§ **EXERCISE**
Below are entries with pictures among them; reproduce exactly, and only, the lines from the one containing "表格组成，每个表格包含一条记" down to the one containing "### 4.4 askQuestions", without the pictures.

§ **PROVIDED INFORMATION**
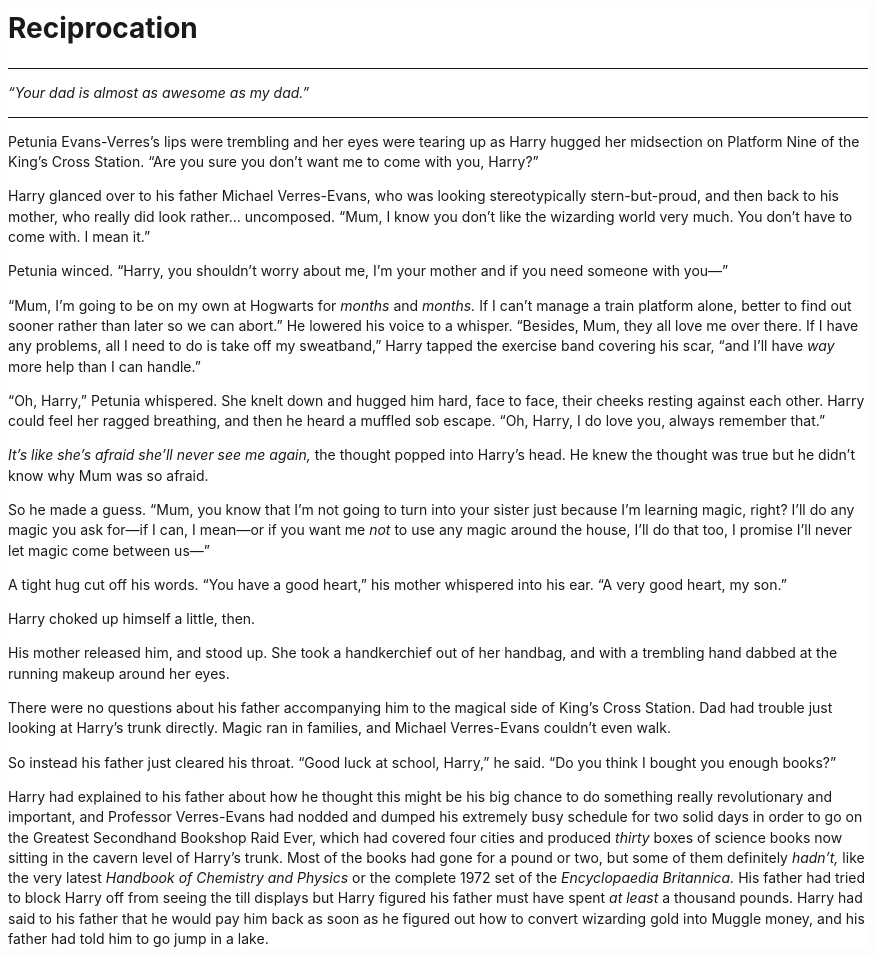 # Reciprocation

--------

*“Your dad is almost as awesome as my dad.”*

--------

Petunia Evans-Verres’s lips were trembling and her eyes were tearing up as Harry hugged her midsection on Platform Nine of the King’s Cross Station. “Are you sure you don’t want me to come with you, Harry?”

Harry glanced over to his father Michael Verres-Evans, who was looking stereotypically stern-but-proud, and then back to his mother, who really did look rather… uncomposed. “Mum, I know you don’t like the wizarding world very much. You don’t have to come with. I mean it.”

Petunia winced. “Harry, you shouldn’t worry about me, I’m your mother and if you need someone with you—”

“Mum, I’m going to be on my own at Hogwarts for *months* and *months.* If I can’t manage a train platform alone, better to find out sooner rather than later so we can abort.” He lowered his voice to a whisper. “Besides, Mum, they all love me over there. If I have any problems, all I need to do is take off my sweatband,” Harry tapped the exercise band covering his scar, “and I’ll have *way* more help than I can handle.”

“Oh, Harry,” Petunia whispered. She knelt down and hugged him hard, face to face, their cheeks resting against each other. Harry could feel her ragged breathing, and then he heard a muffled sob escape. “Oh, Harry, I do love you, always remember that.”

*It’s like she’s afraid she’ll never see me again,* the thought popped into Harry’s head. He knew the thought was true but he didn’t know why Mum was so afraid.

So he made a guess. “Mum, you know that I’m not going to turn into your sister just because I’m learning magic, right? I’ll do any magic you ask for—if I can, I mean—or if you want me *not* to use any magic around the house, I’ll do that too, I promise I’ll never let magic come between us—”

A tight hug cut off his words. “You have a good heart,” his mother whispered into his ear. “A very good heart, my son.”

Harry choked up himself a little, then.

His mother released him, and stood up. She took a handkerchief out of her handbag, and with a trembling hand dabbed at the running makeup around her eyes.

There were no questions about his father accompanying him to the magical side of King’s Cross Station. Dad had trouble just looking at Harry’s trunk directly. Magic ran in families, and Michael Verres-Evans couldn’t even walk.

So instead his father just cleared his throat. “Good luck at school, Harry,” he said. “Do you think I bought you enough books?”

Harry had explained to his father about how he thought this might be his big chance to do something really revolutionary and important, and Professor Verres-Evans had nodded and dumped his extremely busy schedule for two solid days in order to go on the Greatest Secondhand Bookshop Raid Ever, which had covered four cities and produced *thirty* boxes of science books now sitting in the cavern level of Harry’s trunk. Most of the books had gone for a pound or two, but some of them definitely *hadn’t,* like the very latest *Handbook of Chemistry and Physics* or the complete 1972 set of the *Encyclopaedia Britannica.* His father had tried to block Harry off from seeing the till displays but Harry figured his father must have spent *at least* a thousand pounds. Harry had said to his father that he would pay him back as soon as he figured out how to convert wizarding gold into Muggle money, and his father had told him to go jump in a lake.
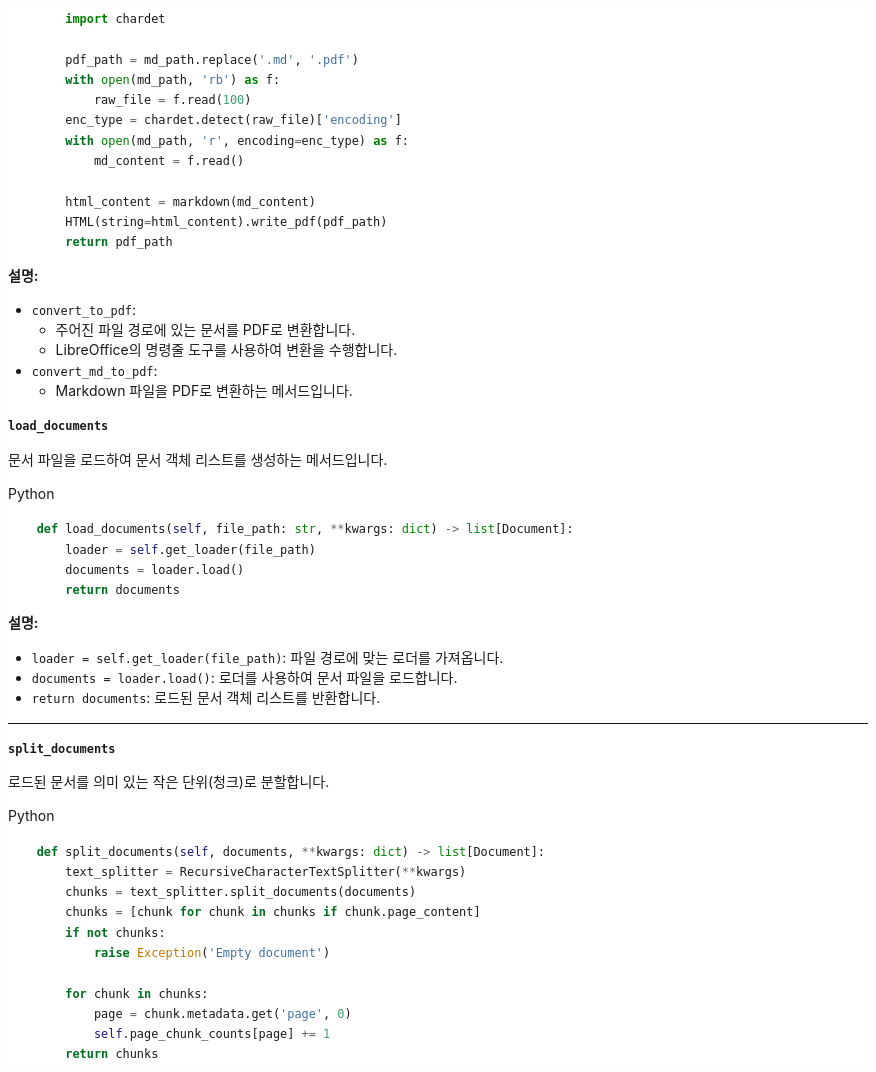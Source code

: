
 ```python
        import chardet

        pdf_path = md_path.replace('.md', '.pdf')
        with open(md_path, 'rb') as f:
            raw_file = f.read(100)
        enc_type = chardet.detect(raw_file)['encoding']
        with open(md_path, 'r', encoding=enc_type) as f:
            md_content = f.read()

        html_content = markdown(md_content)
        HTML(string=html_content).write_pdf(pdf_path)
        return pdf_path
```

**설명:**

* `convert_to_pdf`:
  * 주어진 파일 경로에 있는 문서를 PDF로 변환합니다.
  * LibreOffice의 명령줄 도구를 사용하여 변환을 수행합니다.
* `convert_md_to_pdf`:
  * Markdown 파일을 PDF로 변환하는 메서드입니다.

**`load_documents`**

문서 파일을 로드하여 문서 객체 리스트를 생성하는 메서드입니다.

Python

```python
    def load_documents(self, file_path: str, **kwargs: dict) -> list[Document]:
        loader = self.get_loader(file_path)
        documents = loader.load()
        return documents
```

**설명:**

* `loader = self.get_loader(file_path)`: 파일 경로에 맞는 로더를 가져옵니다.
* `documents = loader.load()`: 로더를 사용하여 문서 파일을 로드합니다.
* `return documents`: 로드된 문서 객체 리스트를 반환합니다.

***

**`split_documents`**

로드된 문서를 의미 있는 작은 단위(청크)로 분할합니다.

Python

```python
    def split_documents(self, documents, **kwargs: dict) -> list[Document]:
        text_splitter = RecursiveCharacterTextSplitter(**kwargs)
        chunks = text_splitter.split_documents(documents)
        chunks = [chunk for chunk in chunks if chunk.page_content]
        if not chunks:
            raise Exception('Empty document')

        for chunk in chunks:
            page = chunk.metadata.get('page', 0)
            self.page_chunk_counts[page] += 1
        return chunks
```
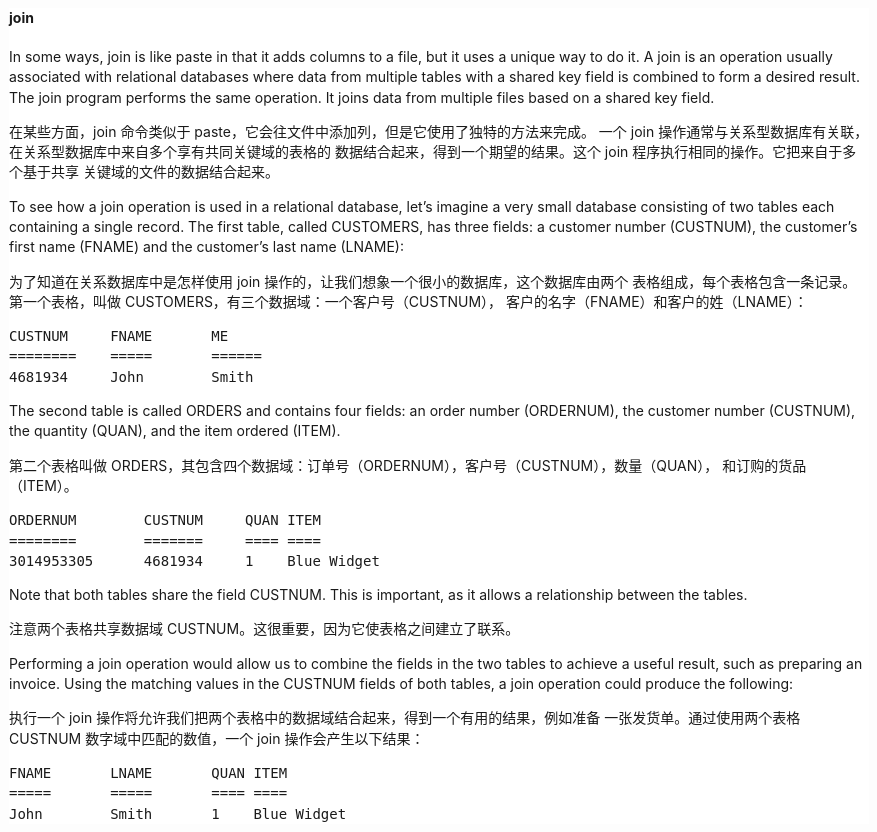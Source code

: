 #### join

In some ways, join is like paste in that it adds columns to a file, but it uses a unique
way to do it. A join is an operation usually associated with relational databases where
data from multiple tables with a shared key field is combined to form a desired result.
The join program performs the same operation. It joins data from multiple files based
on a shared key field.

在某些方面，join 命令类似于 paste，它会往文件中添加列，但是它使用了独特的方法来完成。
一个 join 操作通常与关系型数据库有关联，在关系型数据库中来自多个享有共同关键域的表格的
数据结合起来，得到一个期望的结果。这个 join 程序执行相同的操作。它把来自于多个基于共享
关键域的文件的数据结合起来。

To see how a join operation is used in a relational database, let’s imagine a very small
database consisting of two tables each containing a single record. The first table, called
CUSTOMERS, has three fields: a customer number (CUSTNUM), the customer’s first
name (FNAME) and the customer’s last name (LNAME):

为了知道在关系数据库中是怎样使用 join 操作的，让我们想象一个很小的数据库，这个数据库由两个
表格组成，每个表格包含一条记录。第一个表格，叫做 CUSTOMERS，有三个数据域：一个客户号（CUSTNUM），
客户的名字（FNAME）和客户的姓（LNAME）：

<pre>
CUSTNUM	    FNAME       ME
========    =====       ======
4681934	    John        Smith
</pre>

The second table is called ORDERS and contains four fields: an order number
(ORDERNUM), the customer number (CUSTNUM), the quantity (QUAN), and the item
ordered (ITEM).

第二个表格叫做 ORDERS，其包含四个数据域：订单号（ORDERNUM），客户号（CUSTNUM），数量（QUAN），
和订购的货品（ITEM）。

<pre>ORDERNUM        CUSTNUM     QUAN ITEM
========        =======     ==== ====
3014953305      4681934     1    Blue Widget
</pre>

Note that both tables share the field CUSTNUM. This is important, as it allows a
relationship between the tables.

注意两个表格共享数据域 CUSTNUM。这很重要，因为它使表格之间建立了联系。

Performing a join operation would allow us to combine the fields in the two tables to
achieve a useful result, such as preparing an invoice. Using the matching values in the
CUSTNUM fields of both tables, a join operation could produce the following:

执行一个 join 操作将允许我们把两个表格中的数据域结合起来，得到一个有用的结果，例如准备
一张发货单。通过使用两个表格 CUSTNUM 数字域中匹配的数值，一个 join 操作会产生以下结果：

<pre>FNAME       LNAME       QUAN ITEM
=====       =====       ==== ====
John        Smith       1    Blue Widget
</pre>
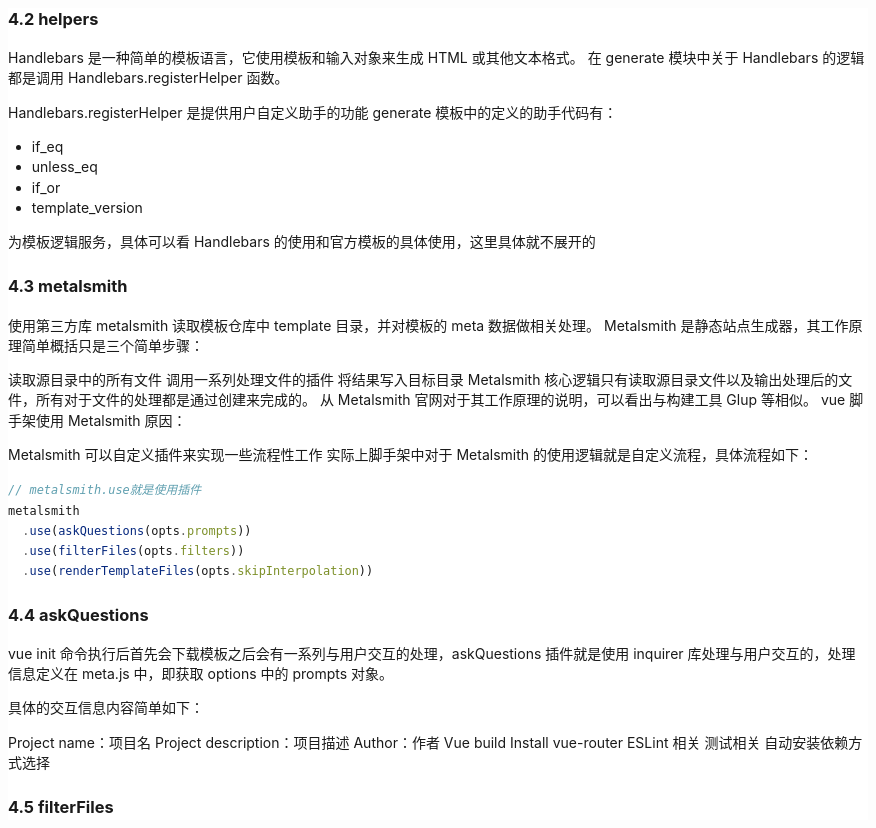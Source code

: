 ### 4.2 helpers

Handlebars 是一种简单的模板语言，它使用模板和输入对象来生成 HTML 或其他文本格式。
在 generate 模块中关于 Handlebars 的逻辑都是调用 Handlebars.registerHelper 函数。

Handlebars.registerHelper 是提供用户自定义助手的功能
generate 模板中的定义的助手代码有：

- if_eq
- unless_eq
- if_or
- template_version

为模板逻辑服务，具体可以看 Handlebars 的使用和官方模板的具体使用，这里具体就不展开的

### 4.3 metalsmith

使用第三方库 metalsmith 读取模板仓库中 template 目录，并对模板的 meta 数据做相关处理。
Metalsmith 是静态站点生成器，其工作原理简单概括只是三个简单步骤：

读取源目录中的所有文件
调用一系列处理文件的插件
将结果写入目标目录
Metalsmith 核心逻辑只有读取源目录文件以及输出处理后的文件，所有对于文件的处理都是通过创建来完成的。
从 Metalsmith 官网对于其工作原理的说明，可以看出与构建工具 Glup 等相似。
vue 脚手架使用 Metalsmith 原因：

Metalsmith 可以自定义插件来实现一些流程性工作
实际上脚手架中对于 Metalsmith 的使用逻辑就是自定义流程，具体流程如下：

```js
// metalsmith.use就是使用插件
metalsmith
  .use(askQuestions(opts.prompts))
  .use(filterFiles(opts.filters))
  .use(renderTemplateFiles(opts.skipInterpolation))
```

### 4.4 askQuestions

vue init 命令执行后首先会下载模板之后会有一系列与用户交互的处理，askQuestions 插件就是使用 inquirer 库处理与用户交互的，处理信息定义在 meta.js 中，即获取 options 中的 prompts 对象。

具体的交互信息内容简单如下：

Project name：项目名
Project description：项目描述
Author：作者
Vue build
Install vue-router
ESLint 相关
测试相关
自动安装依赖方式选择

### 4.5 filterFiles
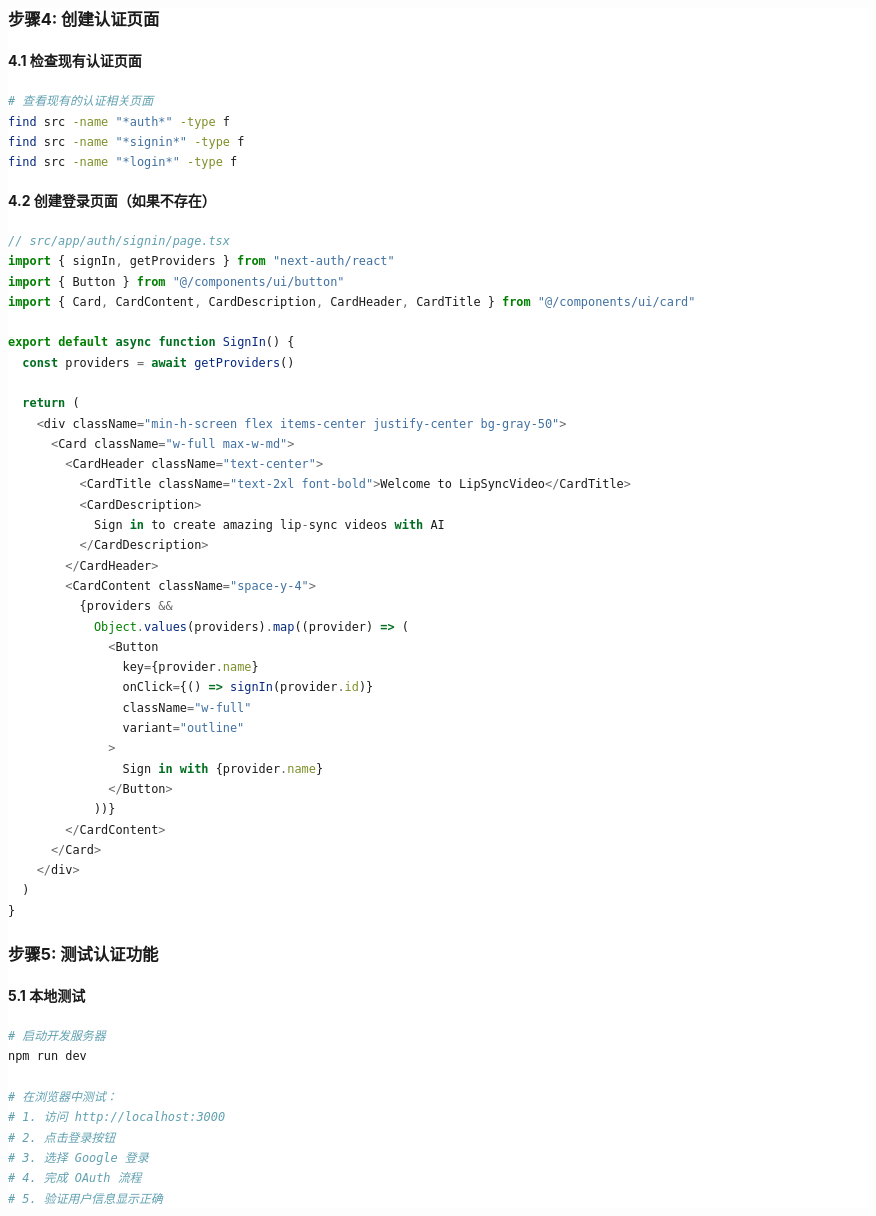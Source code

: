 ### **步骤4: 创建认证页面**

#### 4.1 检查现有认证页面
```bash
# 查看现有的认证相关页面
find src -name "*auth*" -type f
find src -name "*signin*" -type f
find src -name "*login*" -type f
```

#### 4.2 创建登录页面（如果不存在）
```typescript
// src/app/auth/signin/page.tsx
import { signIn, getProviders } from "next-auth/react"
import { Button } from "@/components/ui/button"
import { Card, CardContent, CardDescription, CardHeader, CardTitle } from "@/components/ui/card"

export default async function SignIn() {
  const providers = await getProviders()

  return (
    <div className="min-h-screen flex items-center justify-center bg-gray-50">
      <Card className="w-full max-w-md">
        <CardHeader className="text-center">
          <CardTitle className="text-2xl font-bold">Welcome to LipSyncVideo</CardTitle>
          <CardDescription>
            Sign in to create amazing lip-sync videos with AI
          </CardDescription>
        </CardHeader>
        <CardContent className="space-y-4">
          {providers &&
            Object.values(providers).map((provider) => (
              <Button
                key={provider.name}
                onClick={() => signIn(provider.id)}
                className="w-full"
                variant="outline"
              >
                Sign in with {provider.name}
              </Button>
            ))}
        </CardContent>
      </Card>
    </div>
  )
}
```

### **步骤5: 测试认证功能**

#### 5.1 本地测试
```bash
# 启动开发服务器
npm run dev

# 在浏览器中测试：
# 1. 访问 http://localhost:3000
# 2. 点击登录按钮
# 3. 选择 Google 登录
# 4. 完成 OAuth 流程
# 5. 验证用户信息显示正确
```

§ **RESPONSE TO THIS EXERCISE**
表格组成，每个表格包含一条记录。第一个表格，叫做 CUSTOMERS，有三个数据域：一个客户号（CUSTNUM），
客户的名字（FNAME）和客户的姓（LNAME）：

<pre>
CUSTNUM	    FNAME       ME
========    =====       ======
4681934	    John        Smith
</pre>

The second table is called ORDERS and contains four fields: an order number
(ORDERNUM), the customer number (CUSTNUM), the quantity (QUAN), and the item
ordered (ITEM).

第二个表格叫做 ORDERS，其包含四个数据域：订单号（ORDERNUM），客户号（CUSTNUM），数量（QUAN），
和订购的货品（ITEM）。

<pre>ORDERNUM        CUSTNUM     QUAN ITEM
========        =======     ==== ====
3014953305      4681934     1    Blue Widget
</pre>

Note that both tables share the field CUSTNUM. This is important, as it allows a
relationship between the tables.

注意两个表格共享数据域 CUSTNUM。这很重要，因为它使表格之间建立了联系。

Performing a join operation would allow us to combine the fields in the two tables to
achieve a useful result, such as preparing an invoice. Using the matching values in the
CUSTNUM fields of both tables, a join operation could produce the following:

执行一个 join 操作将允许我们把两个表格中的数据域结合起来，得到一个有用的结果，例如准备
一张发货单。通过使用两个表格 CUSTNUM 数字域中匹配的数值，一个 join 操作会产生以下结果：

<pre>FNAME       LNAME       QUAN ITEM
=====       =====       ==== ====
John        Smith       1    Blue Widget
</pre>
Source code

: ### 4.2 helpers

Handlebars 是一种简单的模板语言，它使用模板和输入对象来生成 HTML 或其他文本格式。
在 generate 模块中关于 Handlebars 的逻辑都是调用 Handlebars.registerHelper 函数。

Handlebars.registerHelper 是提供用户自定义助手的功能
generate 模板中的定义的助手代码有：

- if_eq
- unless_eq
- if_or
- template_version

为模板逻辑服务，具体可以看 Handlebars 的使用和官方模板的具体使用，这里具体就不展开的

### 4.3 metalsmith

使用第三方库 metalsmith 读取模板仓库中 template 目录，并对模板的 meta 数据做相关处理。
Metalsmith 是静态站点生成器，其工作原理简单概括只是三个简单步骤：

读取源目录中的所有文件
调用一系列处理文件的插件
将结果写入目标目录
Metalsmith 核心逻辑只有读取源目录文件以及输出处理后的文件，所有对于文件的处理都是通过创建来完成的。
从 Metalsmith 官网对于其工作原理的说明，可以看出与构建工具 Glup 等相似。
vue 脚手架使用 Metalsmith 原因：

Metalsmith 可以自定义插件来实现一些流程性工作
实际上脚手架中对于 Metalsmith 的使用逻辑就是自定义流程，具体流程如下：

```js
// metalsmith.use就是使用插件
metalsmith
  .use(askQuestions(opts.prompts))
  .use(filterFiles(opts.filters))
  .use(renderTemplateFiles(opts.skipInterpolation))
```

### 4.4 askQuestions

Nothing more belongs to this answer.